Which is where CNN has something to learn from Pep Boys. Publicly traded companies must now begin to provide high levels of transparency if they hope to keep the faith of their investors. The same is now true for MSM news outlets. For ... well, forever, really … they’ve been able to live in a world with no transparency, and make choices about how to handle the investment of faith by others without accountability to the investor.

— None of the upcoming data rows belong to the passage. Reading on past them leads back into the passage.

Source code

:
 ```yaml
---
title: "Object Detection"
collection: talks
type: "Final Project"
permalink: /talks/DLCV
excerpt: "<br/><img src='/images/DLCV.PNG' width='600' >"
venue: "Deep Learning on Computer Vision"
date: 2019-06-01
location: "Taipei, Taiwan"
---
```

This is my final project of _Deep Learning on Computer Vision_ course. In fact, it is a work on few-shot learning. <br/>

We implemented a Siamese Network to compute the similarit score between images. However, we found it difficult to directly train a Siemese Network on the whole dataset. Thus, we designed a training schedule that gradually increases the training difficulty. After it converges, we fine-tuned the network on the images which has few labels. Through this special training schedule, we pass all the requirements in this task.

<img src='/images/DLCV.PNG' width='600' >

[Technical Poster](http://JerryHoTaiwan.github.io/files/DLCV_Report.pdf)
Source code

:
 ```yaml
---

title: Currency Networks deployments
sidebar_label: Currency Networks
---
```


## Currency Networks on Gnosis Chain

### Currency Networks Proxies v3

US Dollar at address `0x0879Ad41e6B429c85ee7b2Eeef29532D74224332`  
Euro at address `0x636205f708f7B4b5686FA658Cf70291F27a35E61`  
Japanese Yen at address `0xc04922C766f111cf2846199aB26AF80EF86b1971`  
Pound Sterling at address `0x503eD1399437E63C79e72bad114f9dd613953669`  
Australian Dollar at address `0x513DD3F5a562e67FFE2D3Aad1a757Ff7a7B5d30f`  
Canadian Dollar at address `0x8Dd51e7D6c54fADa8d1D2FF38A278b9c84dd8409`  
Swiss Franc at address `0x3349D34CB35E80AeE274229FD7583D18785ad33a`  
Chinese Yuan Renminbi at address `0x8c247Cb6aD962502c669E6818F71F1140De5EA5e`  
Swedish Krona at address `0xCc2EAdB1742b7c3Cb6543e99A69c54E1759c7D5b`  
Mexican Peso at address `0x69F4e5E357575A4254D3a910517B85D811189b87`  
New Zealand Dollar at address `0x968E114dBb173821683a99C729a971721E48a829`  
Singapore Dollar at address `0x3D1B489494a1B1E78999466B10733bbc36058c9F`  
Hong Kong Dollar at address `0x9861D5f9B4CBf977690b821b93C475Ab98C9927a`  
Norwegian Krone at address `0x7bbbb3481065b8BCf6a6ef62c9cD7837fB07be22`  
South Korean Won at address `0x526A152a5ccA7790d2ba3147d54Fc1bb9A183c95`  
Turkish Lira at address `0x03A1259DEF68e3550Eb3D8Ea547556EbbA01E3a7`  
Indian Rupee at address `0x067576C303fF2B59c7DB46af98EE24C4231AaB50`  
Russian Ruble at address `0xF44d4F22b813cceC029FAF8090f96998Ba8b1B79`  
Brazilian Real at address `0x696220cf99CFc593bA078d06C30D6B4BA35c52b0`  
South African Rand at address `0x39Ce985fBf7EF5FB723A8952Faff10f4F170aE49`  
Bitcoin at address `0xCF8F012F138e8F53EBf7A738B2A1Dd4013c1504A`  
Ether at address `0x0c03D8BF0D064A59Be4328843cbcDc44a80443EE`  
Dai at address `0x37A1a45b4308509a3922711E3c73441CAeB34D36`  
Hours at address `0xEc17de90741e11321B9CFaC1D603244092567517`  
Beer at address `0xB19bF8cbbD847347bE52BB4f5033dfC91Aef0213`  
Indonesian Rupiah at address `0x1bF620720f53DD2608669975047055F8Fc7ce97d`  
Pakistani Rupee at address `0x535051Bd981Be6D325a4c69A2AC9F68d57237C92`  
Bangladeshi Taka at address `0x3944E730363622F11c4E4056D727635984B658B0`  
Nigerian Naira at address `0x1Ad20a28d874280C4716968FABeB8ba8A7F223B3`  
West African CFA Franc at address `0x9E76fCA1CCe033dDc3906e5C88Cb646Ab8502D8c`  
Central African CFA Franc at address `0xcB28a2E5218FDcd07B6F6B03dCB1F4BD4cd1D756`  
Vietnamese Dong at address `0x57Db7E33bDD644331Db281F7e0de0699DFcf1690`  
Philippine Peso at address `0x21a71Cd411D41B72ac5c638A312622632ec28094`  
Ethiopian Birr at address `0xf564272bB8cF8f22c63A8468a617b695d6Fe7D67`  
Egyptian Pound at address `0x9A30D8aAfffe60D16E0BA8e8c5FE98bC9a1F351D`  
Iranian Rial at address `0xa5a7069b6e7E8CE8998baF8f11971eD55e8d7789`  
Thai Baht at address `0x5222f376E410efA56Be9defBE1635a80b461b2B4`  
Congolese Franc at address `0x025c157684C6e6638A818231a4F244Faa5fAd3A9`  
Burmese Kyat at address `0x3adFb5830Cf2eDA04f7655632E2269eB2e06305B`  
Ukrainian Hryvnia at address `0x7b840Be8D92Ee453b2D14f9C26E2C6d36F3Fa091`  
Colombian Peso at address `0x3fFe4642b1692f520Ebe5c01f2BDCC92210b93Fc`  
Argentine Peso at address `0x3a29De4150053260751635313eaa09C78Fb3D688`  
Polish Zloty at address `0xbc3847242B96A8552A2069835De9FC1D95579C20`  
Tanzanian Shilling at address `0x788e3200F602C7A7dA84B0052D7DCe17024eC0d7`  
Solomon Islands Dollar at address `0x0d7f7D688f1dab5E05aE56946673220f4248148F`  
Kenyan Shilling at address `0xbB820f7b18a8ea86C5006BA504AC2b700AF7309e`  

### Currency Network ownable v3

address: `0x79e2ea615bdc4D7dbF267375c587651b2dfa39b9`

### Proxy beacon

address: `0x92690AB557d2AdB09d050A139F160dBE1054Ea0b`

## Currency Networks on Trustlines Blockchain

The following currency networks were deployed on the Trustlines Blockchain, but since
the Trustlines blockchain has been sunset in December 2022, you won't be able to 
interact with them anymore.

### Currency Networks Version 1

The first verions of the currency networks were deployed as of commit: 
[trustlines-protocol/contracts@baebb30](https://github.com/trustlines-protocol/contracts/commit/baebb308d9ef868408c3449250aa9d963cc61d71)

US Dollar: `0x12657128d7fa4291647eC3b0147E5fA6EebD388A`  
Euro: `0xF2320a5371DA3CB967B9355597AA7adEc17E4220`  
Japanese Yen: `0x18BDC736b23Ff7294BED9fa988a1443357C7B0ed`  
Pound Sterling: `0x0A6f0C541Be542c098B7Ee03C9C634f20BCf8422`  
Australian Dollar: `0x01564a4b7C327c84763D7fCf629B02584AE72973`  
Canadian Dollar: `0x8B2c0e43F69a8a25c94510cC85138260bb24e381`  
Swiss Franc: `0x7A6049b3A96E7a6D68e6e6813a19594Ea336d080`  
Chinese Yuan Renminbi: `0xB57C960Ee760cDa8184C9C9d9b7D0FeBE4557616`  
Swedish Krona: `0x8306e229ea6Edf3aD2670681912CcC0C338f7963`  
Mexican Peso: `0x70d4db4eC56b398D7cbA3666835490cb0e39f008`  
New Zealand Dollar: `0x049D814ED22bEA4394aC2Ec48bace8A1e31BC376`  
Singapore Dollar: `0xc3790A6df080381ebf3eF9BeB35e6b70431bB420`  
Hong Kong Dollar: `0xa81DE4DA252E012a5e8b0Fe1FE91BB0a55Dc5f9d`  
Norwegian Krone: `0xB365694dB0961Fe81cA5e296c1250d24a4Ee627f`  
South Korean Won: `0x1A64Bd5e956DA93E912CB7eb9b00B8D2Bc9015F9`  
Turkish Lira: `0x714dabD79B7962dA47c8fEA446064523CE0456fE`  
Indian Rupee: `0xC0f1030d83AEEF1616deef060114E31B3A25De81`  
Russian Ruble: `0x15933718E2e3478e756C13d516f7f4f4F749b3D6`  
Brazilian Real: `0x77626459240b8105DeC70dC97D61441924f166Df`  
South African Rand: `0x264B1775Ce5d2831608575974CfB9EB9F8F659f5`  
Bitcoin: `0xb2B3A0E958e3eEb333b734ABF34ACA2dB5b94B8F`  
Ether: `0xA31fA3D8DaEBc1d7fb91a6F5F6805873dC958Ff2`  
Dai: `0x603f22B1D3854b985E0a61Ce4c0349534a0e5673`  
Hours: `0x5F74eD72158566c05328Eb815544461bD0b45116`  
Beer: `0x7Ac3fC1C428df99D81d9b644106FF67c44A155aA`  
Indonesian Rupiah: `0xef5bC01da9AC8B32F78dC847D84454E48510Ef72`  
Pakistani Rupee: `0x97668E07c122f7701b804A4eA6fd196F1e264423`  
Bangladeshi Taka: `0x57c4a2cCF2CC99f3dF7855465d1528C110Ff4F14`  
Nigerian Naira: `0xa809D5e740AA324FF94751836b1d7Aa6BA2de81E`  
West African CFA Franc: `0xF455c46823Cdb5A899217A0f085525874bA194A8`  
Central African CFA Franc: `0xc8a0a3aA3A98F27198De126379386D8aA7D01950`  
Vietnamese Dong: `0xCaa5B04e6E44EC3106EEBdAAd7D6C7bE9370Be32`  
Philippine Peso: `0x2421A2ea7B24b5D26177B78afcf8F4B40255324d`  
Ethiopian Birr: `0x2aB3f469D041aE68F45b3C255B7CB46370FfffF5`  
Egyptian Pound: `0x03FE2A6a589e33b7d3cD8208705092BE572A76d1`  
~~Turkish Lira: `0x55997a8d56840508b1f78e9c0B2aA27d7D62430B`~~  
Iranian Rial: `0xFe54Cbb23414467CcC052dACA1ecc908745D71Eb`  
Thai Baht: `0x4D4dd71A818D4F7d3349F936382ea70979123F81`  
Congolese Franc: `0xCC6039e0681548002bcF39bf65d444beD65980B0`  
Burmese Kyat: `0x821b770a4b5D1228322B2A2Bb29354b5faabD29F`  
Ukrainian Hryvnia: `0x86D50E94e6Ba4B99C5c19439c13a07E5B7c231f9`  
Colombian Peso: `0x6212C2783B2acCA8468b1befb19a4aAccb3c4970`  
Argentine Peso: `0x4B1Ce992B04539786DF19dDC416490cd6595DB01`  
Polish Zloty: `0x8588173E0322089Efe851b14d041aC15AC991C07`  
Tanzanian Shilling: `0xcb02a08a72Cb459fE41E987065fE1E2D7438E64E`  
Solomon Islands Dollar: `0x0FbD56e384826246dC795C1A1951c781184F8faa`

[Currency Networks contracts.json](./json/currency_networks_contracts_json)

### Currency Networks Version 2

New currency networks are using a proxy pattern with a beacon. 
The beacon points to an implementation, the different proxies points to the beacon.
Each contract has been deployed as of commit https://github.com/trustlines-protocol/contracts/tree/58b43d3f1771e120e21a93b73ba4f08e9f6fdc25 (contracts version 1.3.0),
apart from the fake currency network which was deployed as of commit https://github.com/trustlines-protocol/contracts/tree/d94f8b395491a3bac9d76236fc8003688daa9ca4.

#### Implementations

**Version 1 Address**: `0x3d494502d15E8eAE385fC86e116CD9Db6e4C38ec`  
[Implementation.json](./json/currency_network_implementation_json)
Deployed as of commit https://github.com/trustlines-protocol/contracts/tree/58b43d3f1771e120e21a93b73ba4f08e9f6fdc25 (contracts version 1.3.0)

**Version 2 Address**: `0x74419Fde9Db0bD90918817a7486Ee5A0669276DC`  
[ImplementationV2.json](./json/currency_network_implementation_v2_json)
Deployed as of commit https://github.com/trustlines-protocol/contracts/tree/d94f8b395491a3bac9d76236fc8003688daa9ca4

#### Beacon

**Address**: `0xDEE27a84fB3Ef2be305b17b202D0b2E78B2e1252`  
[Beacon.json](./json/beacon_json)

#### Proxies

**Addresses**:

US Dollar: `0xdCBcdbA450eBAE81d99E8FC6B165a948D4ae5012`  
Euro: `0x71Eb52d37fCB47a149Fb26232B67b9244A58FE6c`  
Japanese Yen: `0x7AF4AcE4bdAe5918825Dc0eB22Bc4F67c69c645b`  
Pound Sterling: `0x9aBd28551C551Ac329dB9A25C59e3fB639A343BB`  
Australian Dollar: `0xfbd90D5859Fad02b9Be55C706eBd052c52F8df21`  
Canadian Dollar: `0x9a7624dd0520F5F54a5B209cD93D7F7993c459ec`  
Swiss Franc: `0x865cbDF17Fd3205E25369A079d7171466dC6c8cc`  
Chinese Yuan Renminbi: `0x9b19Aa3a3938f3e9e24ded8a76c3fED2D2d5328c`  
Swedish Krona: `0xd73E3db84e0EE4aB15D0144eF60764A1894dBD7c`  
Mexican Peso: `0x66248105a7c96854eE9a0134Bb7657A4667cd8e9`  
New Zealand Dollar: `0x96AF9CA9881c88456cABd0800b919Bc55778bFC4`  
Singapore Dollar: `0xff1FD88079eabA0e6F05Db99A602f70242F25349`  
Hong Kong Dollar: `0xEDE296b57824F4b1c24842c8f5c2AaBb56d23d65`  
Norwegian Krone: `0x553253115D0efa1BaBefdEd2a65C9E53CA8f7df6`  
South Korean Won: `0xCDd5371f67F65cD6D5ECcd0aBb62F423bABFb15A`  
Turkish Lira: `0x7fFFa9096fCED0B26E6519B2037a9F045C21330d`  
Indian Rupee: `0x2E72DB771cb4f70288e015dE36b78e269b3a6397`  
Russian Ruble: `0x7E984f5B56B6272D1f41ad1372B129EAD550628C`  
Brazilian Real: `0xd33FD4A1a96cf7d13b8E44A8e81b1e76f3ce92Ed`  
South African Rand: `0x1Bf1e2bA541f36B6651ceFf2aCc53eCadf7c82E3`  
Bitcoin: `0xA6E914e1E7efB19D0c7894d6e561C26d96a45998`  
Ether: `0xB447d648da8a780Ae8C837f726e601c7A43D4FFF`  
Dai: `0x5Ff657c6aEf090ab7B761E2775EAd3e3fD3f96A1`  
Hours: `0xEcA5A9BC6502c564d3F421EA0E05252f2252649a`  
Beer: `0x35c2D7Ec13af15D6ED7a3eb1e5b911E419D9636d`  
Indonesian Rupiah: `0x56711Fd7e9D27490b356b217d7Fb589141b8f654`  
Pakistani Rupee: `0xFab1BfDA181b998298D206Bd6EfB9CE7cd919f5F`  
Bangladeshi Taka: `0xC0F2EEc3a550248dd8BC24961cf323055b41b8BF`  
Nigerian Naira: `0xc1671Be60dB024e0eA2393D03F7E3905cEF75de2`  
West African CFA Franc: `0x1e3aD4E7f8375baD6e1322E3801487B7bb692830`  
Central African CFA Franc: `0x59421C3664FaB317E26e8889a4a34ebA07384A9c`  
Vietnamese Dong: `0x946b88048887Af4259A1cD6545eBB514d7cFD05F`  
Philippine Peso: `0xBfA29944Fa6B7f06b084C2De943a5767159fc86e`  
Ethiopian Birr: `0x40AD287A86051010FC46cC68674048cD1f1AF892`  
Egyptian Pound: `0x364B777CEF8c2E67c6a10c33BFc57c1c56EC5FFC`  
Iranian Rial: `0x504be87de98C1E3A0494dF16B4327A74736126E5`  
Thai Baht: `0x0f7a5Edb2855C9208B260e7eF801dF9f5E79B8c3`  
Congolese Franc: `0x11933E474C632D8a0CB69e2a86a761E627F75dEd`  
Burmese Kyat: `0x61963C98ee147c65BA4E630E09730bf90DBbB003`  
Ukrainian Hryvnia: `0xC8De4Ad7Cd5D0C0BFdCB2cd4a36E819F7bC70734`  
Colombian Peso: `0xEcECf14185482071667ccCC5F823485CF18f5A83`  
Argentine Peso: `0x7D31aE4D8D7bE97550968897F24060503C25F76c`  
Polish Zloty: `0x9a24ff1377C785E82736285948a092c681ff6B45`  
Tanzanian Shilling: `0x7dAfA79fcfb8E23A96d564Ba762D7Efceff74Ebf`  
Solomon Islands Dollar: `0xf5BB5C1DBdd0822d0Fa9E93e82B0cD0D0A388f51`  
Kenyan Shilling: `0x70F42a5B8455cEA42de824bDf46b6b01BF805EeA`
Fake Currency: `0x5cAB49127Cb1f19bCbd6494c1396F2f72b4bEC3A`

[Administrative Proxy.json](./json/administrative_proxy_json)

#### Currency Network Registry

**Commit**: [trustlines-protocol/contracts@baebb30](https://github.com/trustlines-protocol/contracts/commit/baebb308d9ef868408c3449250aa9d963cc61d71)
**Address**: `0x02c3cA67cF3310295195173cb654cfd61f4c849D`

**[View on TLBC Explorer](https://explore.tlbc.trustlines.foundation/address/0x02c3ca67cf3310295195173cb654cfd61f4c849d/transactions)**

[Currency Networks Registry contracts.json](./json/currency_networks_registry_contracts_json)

Not any more. Now The Flow, facilitated by the blogs, are pulling back the covers on our banks of public trust. Dan Rather, Howell Raines, Eason Jordan … they were the CEOs of those information banks. For decades they've made choices of how to handle the consumer’s investment without providing any visibility into direction or intention. They've had their ENRON here and their WorldCom there ... we just never learned of them. Now, the blogs are forcing transparency upon you, and some consumers are rightly finding that their investment hasn’t been treated as well as the like.
Same basic point I made earlier, but from a different angle. The media, because its function is as a gatekeeper of information, has been more successful at hiding its errors and biases and, well, lies than any other industry.
That's changing, and they don't seem to like it. The scrutiny they apply to government and business -- "sunlight is the best disinfectant" and all that -- is now being applied to them, and they're whining about it like truculent children.
Hey-- every other industry and profession has had to deal with outside media scrutiny since the invention of, well, the news itself. Why on earth should the media itself be immune?